In a tough economic climate it is more important than ever to ensure your company is not at risk of facing a costly claim.Paul Berg of Griffiths & Armour offers some timely advice
More from: Consultants File 2009: Market report
In the current recession it would be easy for companies to take their eye off the ball when it comes to managing risk.
However, as Graham Watts, chief executive of the Construction Industry Council, says, the last thing companies need in an economic downturn is to be facing a costly claim. “Now, more than ever, consultants need to turn their minds to the question of risk management.”
The economic climate may make people more likely to instigate claims, but the reasons for these claims will be familiar. They include being too helpful and stepping outside the brief, failing to communicate, biting off more than they can chew, or simply making mistakes in design, most frequently through circumventing established quality control procedures.
Although the idea is anathema for many professionals, the most basic cause of claims against them is a defect in the services they have provided. Most professionals have procedures in place robust enough to catch the majority of errors; it is when these procedures are not properly followed that problems arise. As Antony Smith of Beale & Company Solicitors says: “Engineers are … forever taking on far greater obligations than their contract requires. When the ‘grateful’ client turns nasty they do not remember the enormous effort put in by the engineer – they just expect compensation.”
Situations in which procedures may - inadvertently - be skipped include offering “free” advice, adopting or checking an alternative design, or when a consultant is working under the tight programme pressures of a design and build contract.
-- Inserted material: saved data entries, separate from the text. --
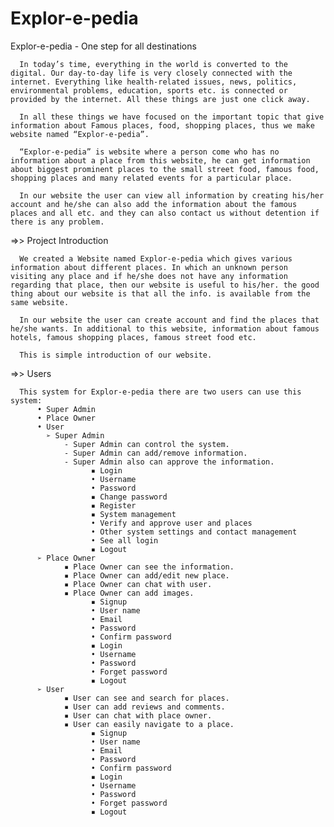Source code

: # Explor-e-pedia
Explor-e-pedia - One step for all destinations


      In today’s time, everything in the world is converted to the digital. Our day-to-day life is very closely connected with the internet. Everything like health-related issues, news, politics, environmental problems, education, sports etc. is connected or provided by the internet. All these things are just one click away.
      
      In all these things we have focused on the important topic that give information about Famous places, food, shopping places, thus we make website named “Explor-e-pedia”.
      
      “Explor-e-pedia” is website where a person come who has no information about a place from this website, he can get information about biggest prominent places to the small street food, famous food, shopping places and many related events for a particular place.
      
      In our website the user can view all information by creating his/her account and he/she can also add the information about the famous places and all etc. and they can also contact us without detention if there is any problem.
      
=>> Project Introduction

      We created a Website named Explor-e-pedia which gives various information about different places. In which an unknown person visiting any place and if he/she does not have any information regarding that place, then our website is useful to his/her. the good thing about our website is that all the info. is available from the same website.
      
      In our website the user can create account and find the places that he/she wants. In additional to this website, information about famous hotels, famous shopping places, famous street food etc.

      This is simple introduction of our website.
      
=>> Users
      
      This system for Explor-e-pedia there are two users can use this system:
          • Super Admin
          • Place Owner
          • User
            ➢ Super Admin
                - Super Admin can control the system.
                - Super Admin can add/remove information.
                - Super Admin also can approve the information.
                      ▪ Login
                      • Username
                      • Password
                      ▪ Change password
                      ▪ Register
                      ▪ System management
                      • Verify and approve user and places
                      • Other system settings and contact management
                      • See all login
                      ▪ Logout
          ➢ Place Owner
                ▪ Place Owner can see the information.
                ▪ Place Owner can add/edit new place.
                ▪ Place Owner can chat with user.
                ▪ Place Owner can add images.
                      ▪ Signup
                      • User name
                      • Email
                      • Password
                      • Confirm password
                      ▪ Login
                      • Username
                      • Password
                      • Forget password
                      ▪ Logout
          ➢ User
                ▪ User can see and search for places.
                ▪ User can add reviews and comments.
                ▪ User can chat with place owner.
                ▪ User can easily navigate to a place.
                      ▪ Signup
                      • User name
                      • Email
                      • Password
                      • Confirm password
                      ▪ Login
                      • Username
                      • Password
                      • Forget password
                      ▪ Logout

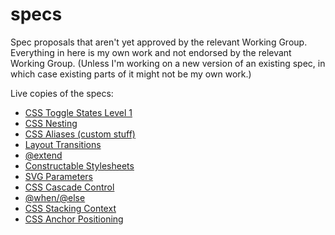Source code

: specs
=====

Spec proposals that aren't yet approved by the relevant Working Group.  Everything in here is my own work and not endorsed by the relevant Working Group.  (Unless I'm working on a new version of an existing spec, in which case existing parts of it might not be my own work.)

Live copies of the specs:

* [CSS Toggle States Level 1](http://tabatkins.github.io/specs/css-toggle-states/)
* [CSS Nesting](http://tabatkins.github.io/specs/css-nesting/)
* [CSS Aliases (custom stuff)](http://tabatkins.github.io/specs/css-aliases)
* [Layout Transitions](http://tabatkins.github.io/specs/layout-transitions)
* [@extend](http://tabatkins.github.io/specs/css-extend-rule)
* [Constructable Stylesheets](http://tabatkins.github.io/specs/construct-stylesheets)
* [SVG Parameters](http://tabatkins.github.io/specs/svg-params)
* [CSS Cascade Control](https://tabatkins.github.io/specs/css-cascade-control/)
* [@when/@else](https://tabatkins.github.io/specs/css-when-else/)
* [CSS Stacking Context](https://tabatkins.github.io/specs/css-stacking-context-1/)
* [CSS Anchor Positioning](https://tabatkins.github.io/specs/css-anchor-position/)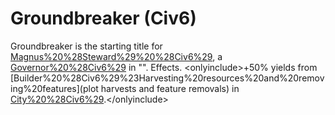 # Groundbreaker (Civ6)

Groundbreaker is the starting title for [Magnus%20%28Steward%29%20%28Civ6%29](Magnus), a [Governor%20%28Civ6%29](Governor) in "".
Effects.
&lt;onlyinclude&gt;+50% yields from [Builder%20%28Civ6%29%23Harvesting%20resources%20and%20removing%20features](plot harvests and feature removals) in [City%20%28Civ6%29](city).&lt;/onlyinclude&gt;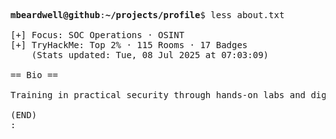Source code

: <pre>

<strong>mbeardwell@github</strong>:<strong>~/projects/profile</strong>$ less about.txt

[+] Focus: SOC Operations · OSINT
[+] TryHackMe: Top 2% · 115 Rooms · 17 Badges
    (Stats updated: Tue, 08 Jul 2025 at 07:03:09)

== Bio ==

Training in practical security through hands-on labs and digital investigations.

(END)
:
</pre>
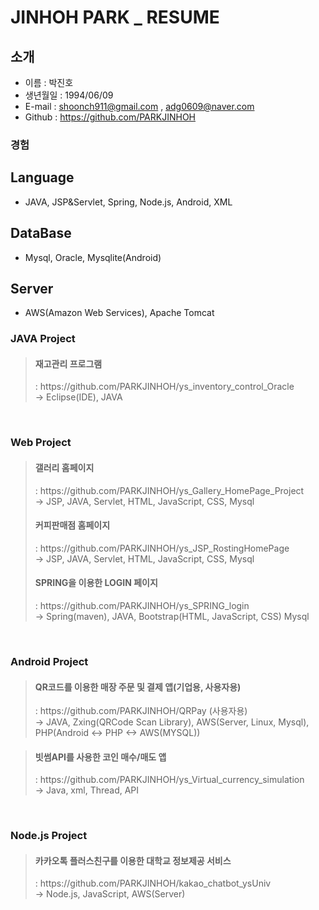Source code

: # JINHOH PARK _ RESUME

## 소개
- 이름 : 박진호
- 생년월일 : 1994/06/09
- E-mail : shoonch911@gmail.com , adg0609@naver.com
- Github : https://github.com/PARKJINHOH

### 경험
## Language
- JAVA, JSP&Servlet, Spring, Node.js, Android, XML
## DataBase
- Mysql, Oracle, Mysqlite(Android)
## Server
- AWS(Amazon Web Services), Apache Tomcat <br>


### JAVA Project
> <h4>재고관리 프로그램</h4> : https://github.com/PARKJINHOH/ys_inventory_control_Oracle <br>
> -> Eclipse(IDE), JAVA <br>
<br>

### Web Project
> <h4>갤러리 홈페이지</h4> : https://github.com/PARKJINHOH/ys_Gallery_HomePage_Project <br>
> -> JSP, JAVA, Servlet, HTML, JavaScript, CSS, Mysql <br>
> <h4>커피판매점 홈페이지</h4> : https://github.com/PARKJINHOH/ys_JSP_RostingHomePage <br>
> -> JSP, JAVA, Servlet, HTML, JavaScript, CSS, Mysql<br>
> <h4>SPRING을 이용한 LOGIN 페이지</h4> : https://github.com/PARKJINHOH/ys_SPRING_login <br>
> -> Spring(maven), JAVA, Bootstrap(HTML, JavaScript, CSS) Mysql<br>
<br>


### Android Project
> <h4>QR코드를 이용한 매장 주문 및 결제 앱(기업용, 사용자용)</h4> : https://github.com/PARKJINHOH/QRPay (사용자용) <br>
> -> JAVA, Zxing(QRCode Scan Library), AWS(Server, Linux, Mysql), PHP(Android <-> PHP <-> AWS(MYSQL)) <br>

> <h4>빗썸API를 사용한 코인 매수/매도 앱</h4> : https://github.com/PARKJINHOH/ys_Virtual_currency_simulation <br>
> -> Java, xml, Thread, API <br>
<br>

### Node.js Project 
> <h4>카카오톡 플러스친구를 이용한 대학교 정보제공 서비스</h4> : https://github.com/PARKJINHOH/kakao_chatbot_ysUniv <br>
> -> Node.js, JavaScript, AWS(Server) <br>
<br> 

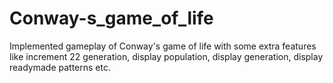 # Conway-s_game_of_life
Implemented gameplay of Conway's game of life with some extra features like increment 22 generation, display population, display generation, display readymade patterns etc.
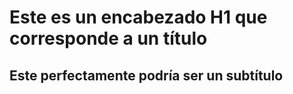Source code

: # Este es un encabezado H1 que corresponde a un título
## Este perfectamente podría ser un subtítulo
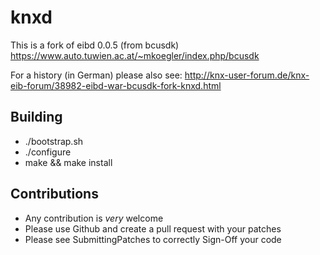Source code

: knxd
====

This is a fork of eibd 0.0.5 (from bcusdk)
https://www.auto.tuwien.ac.at/~mkoegler/index.php/bcusdk

For a history (in German) please also see:
http://knx-user-forum.de/knx-eib-forum/38982-eibd-war-bcusdk-fork-knxd.html

## Building

* ./bootstrap.sh
* ./configure
* make && make install

## Contributions

* Any contribution is *very* welcome
* Please use Github and create a pull request with your patches
* Please see SubmittingPatches to correctly Sign-Off your code
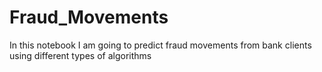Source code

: # Fraud_Movements
In this notebook I am going to predict fraud movements from bank clients using different types of algorithms
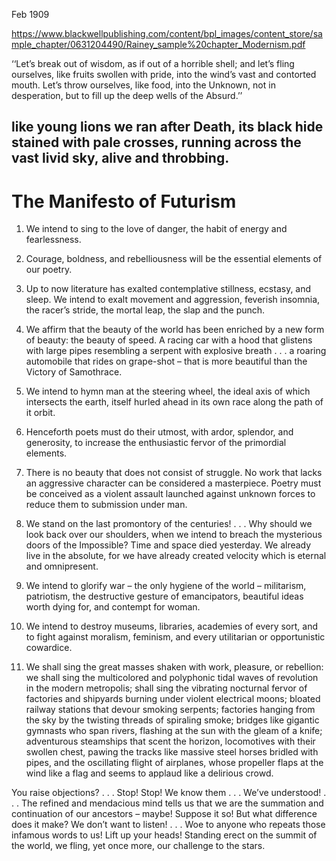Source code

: Feb 1909

https://www.blackwellpublishing.com/content/bpl_images/content_store/sample_chapter/0631204490/Rainey_sample%20chapter_Modernism.pdf

‘‘Let’s break out of wisdom, as if out of a horrible shell; and let’s fling ourselves, like fruits
swollen with pride, into the wind’s vast and contorted mouth. Let’s throw ourselves, like food, into
the Unknown, not in desperation, but to fill up the deep wells of the Absurd.’’

## like young lions we ran after Death, its black hide stained with pale crosses, running across the vast livid sky, alive and throbbing.

# The Manifesto of Futurism
1. We intend to sing to the love of danger, the habit of energy and fearlessness.
2. Courage, boldness, and rebelliousness will be the essential elements of our poetry.
3. Up to now literature has exalted contemplative stillness, ecstasy, and sleep. We intend to exalt movement and aggression, feverish insomnia, the racer’s stride, the mortal leap, the slap and the punch.


5. We affirm that the beauty of the world has been enriched by a new form of beauty: the beauty of speed. A racing car with a hood that glistens with large pipes resembling a serpent with explosive breath . . . a roaring automobile that rides on grape-shot – that is more beautiful than the Victory of Samothrace.


7. We intend to hymn man at the steering wheel, the ideal axis of which intersects the earth, itself hurled ahead in its own race along the path of it orbit.
8. Henceforth poets must do their utmost, with ardor, splendor, and generosity, to increase the enthusiastic fervor of the primordial elements.
9. There is no beauty that does not consist of struggle. No work that lacks an aggressive character can be considered a masterpiece. Poetry must be conceived as a violent assault launched against unknown forces to reduce them to submission under man.

9. We stand on the last promontory of the centuries! . . . Why should we look back over our shoulders, when we intend to breach the mysterious doors of the Impossible? Time and space died yesterday. We already live in the absolute, for we have already created velocity which is eternal and omnipresent.


11. We intend to glorify war – the only hygiene of the world – militarism, patriotism, the destructive gesture of emancipators, beautiful ideas worth dying for, and contempt for woman.
12. We intend to destroy museums, libraries, academies of every sort, and to fight against moralism, feminism, and every utilitarian or opportunistic cowardice.


14. We shall sing the great masses shaken with work, pleasure, or rebellion: we shall sing the multicolored and polyphonic tidal waves of revolution in the modern metropolis; shall sing the vibrating nocturnal fervor of factories and shipyards burning under violent electrical moons; bloated railway stations that devour smoking serpents; factories hanging from the sky by the twisting threads of spiraling smoke; bridges like gigantic gymnasts who span rivers, flashing at the sun with the gleam of a knife; adventurous steamships that scent the horizon, locomotives with their swollen chest, pawing the tracks like massive steel horses bridled with pipes, and the oscillating flight of airplanes, whose propeller flaps at the wind like a flag and seems to applaud like a delirious crowd.

You raise objections? . . . Stop! Stop! We know them . . . We’ve understood! . . . The refined and mendacious mind tells us that we are the summation and continuation of our ancestors – maybe! Suppose it so! But what difference does it make? We don’t want to listen! . . . Woe to anyone who repeats those infamous words to us! Lift up your heads! Standing erect on the summit of the world, we fling, yet once more, our challenge to the stars.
In all of these situations, engineers may wish – or feel obligated – to help a client or contractor by giving the nod to a design, or a change in design, that hasn’t been properly thought through. As solicitor Paul Taylor says: “Most engineers are (or see themselves as) problem solvers. The trouble is, these are always other people’s problems and in their desire to help others, engineers create problems for themselves.”
The same “helpful” motivation may account for engineers straying outside their brief - an easy, and often dangerous, mistake to make. Consultants often offer advice on problems that do not relate directly to their area of consultancy, and find themselves drawn into claims they could have avoided.
As Michael Salau, partner at Berrymans Lace Mawer solicitors, says: “Where one consultant’s design ends and another commences remains a fertile source of construction claims.” Whatever the reason for a claim, most involve a failure in communication at some level, either internally or externally. The task of professionals is not solely to produce sound advice based on their technical knowledge and experience, but also to communicate it effectively. Good communication makes the difference between producing a solution and providing a service.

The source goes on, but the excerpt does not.